Cavanaugh v. Woods Cross City
2010 U.S. App. LEXIS 22907
| 10th Cir. | 2010Background
- Cavanaughs sued Woods Cross City and Officer Davis under 42 U.S.C. § 1983 for excessive force after a Tasering incident on Dec 8, 2006.
- Police responded to a non-emergency call about Shannon Cavanaugh, who had left home with a kitchen knife amid a domestic dispute.
- Davis discharged a Taser at Cavanaugh’s back without warning as she walked toward her front steps.
- Cavanaugh suffered a traumatic brain injury from the fall after the Taser deployment.
- District court denied qualified immunity to Davis and denied Woods Cross City's summary judgment on unwritten policy; on appeal, the court affirmed.
- The appeal recognized disputed facts but reviewed for legal sufficiency and clearly established law.
Issues
| Issue | Plaintiff's Argument | Defendant's Argument | Held |
|---|---|---|---|
| Whether Davis’s Taser use violated the Fourth Amendment (objective reasonableness). | Cavanaughs: use of Taser against non-violent, non-threatening individual was excessive. | Davis: actions reasonable given circumstances and threats. | Yes; Taser use was objectively unreasonable under Graham. |
| Whether the law was clearly established against the Taser use in these facts. | Casey precedent showed clearly established rule against such Taser use. | No controlling case precisely on these facts at that time. | Yes; law clearly established as of the incident date. |
| Whether Woods Cross City can be liable under Monell for an unwritten Taser policy. | Unwritten policy causally linked to Davis’s actions. | Policy issue contested; no separate constitutional violation necessary for liability. | Affirmed: City may be liable due to unwritten policy. |
Key Cases Cited
- Graham v.

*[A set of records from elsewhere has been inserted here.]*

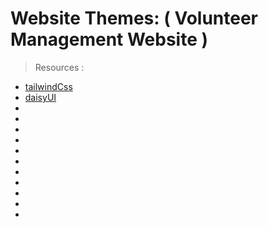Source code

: # Website Themes: ( Volunteer Management Website )

> Resources : 
- [tailwindCss](https://tailwindcss.com/docs/installation/play-cdn)
- [daisyUI](https://daisyui.com/docs/install/)
- [](https://v2.chakra-ui.com/getting-started)
- [](https://react-hot-toast.com/docs)
- [](https://www.npmjs.com/package/react-tooltip)
- [](https://www.npmjs.com/package/react-loader-spinner)
- [](https://www.npmjs.com/package/lottie-react)
- [](https://swiperjs.com/get-started)
- [](https://reactdatepicker.com/)
- [](https://sweetalert2.github.io)
- [](https://www.npmjs.com/package/react-animated-numbers)
- [](https://www.npmjs.com/package/react-tabs)
- [](https://www.npmjs.com/package/react-helmet-async)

Connor, 490 U.S. 386 (1989) (establishes objective-reasonableness standard for excessive force)
- Casey v. City of Federal Heights, 509 F.3d 1278 (10th Cir. 2007) (Taser use on non-violent misdemeanant; clearly established standard)
- Pearson v. Callahan, 555 U.S. 223 (2009) (two-step qualified-immunity framework)
- Hobbs ex rel. Hobbs v. Zenderman, 579 F.3d 1171 (10th Cir. 2009) (analysis of qualified immunity on appeal)
- Cortez v. McCauley, 478 F.3d 1108 (10th Cir. 2007) (cases beyond exact fact patterns can establish clearly established law)
- Brosseau v. Haugen, 543 U.S. 194 (2004) (clarifies clearly established law without identical facts)
- Hope v. Pelzer, 536 U.S. 730 (2002) (noted for context on excessive-force standards)
- Saucier v. Katz, 533 U.S. 194 (2001) (two-step approach to qualified immunity (later modified by Pearson))
- Medina v. Denver, 960 F.2d 1493 (10th Cir. 1992) (on-point considerations for clearly established law)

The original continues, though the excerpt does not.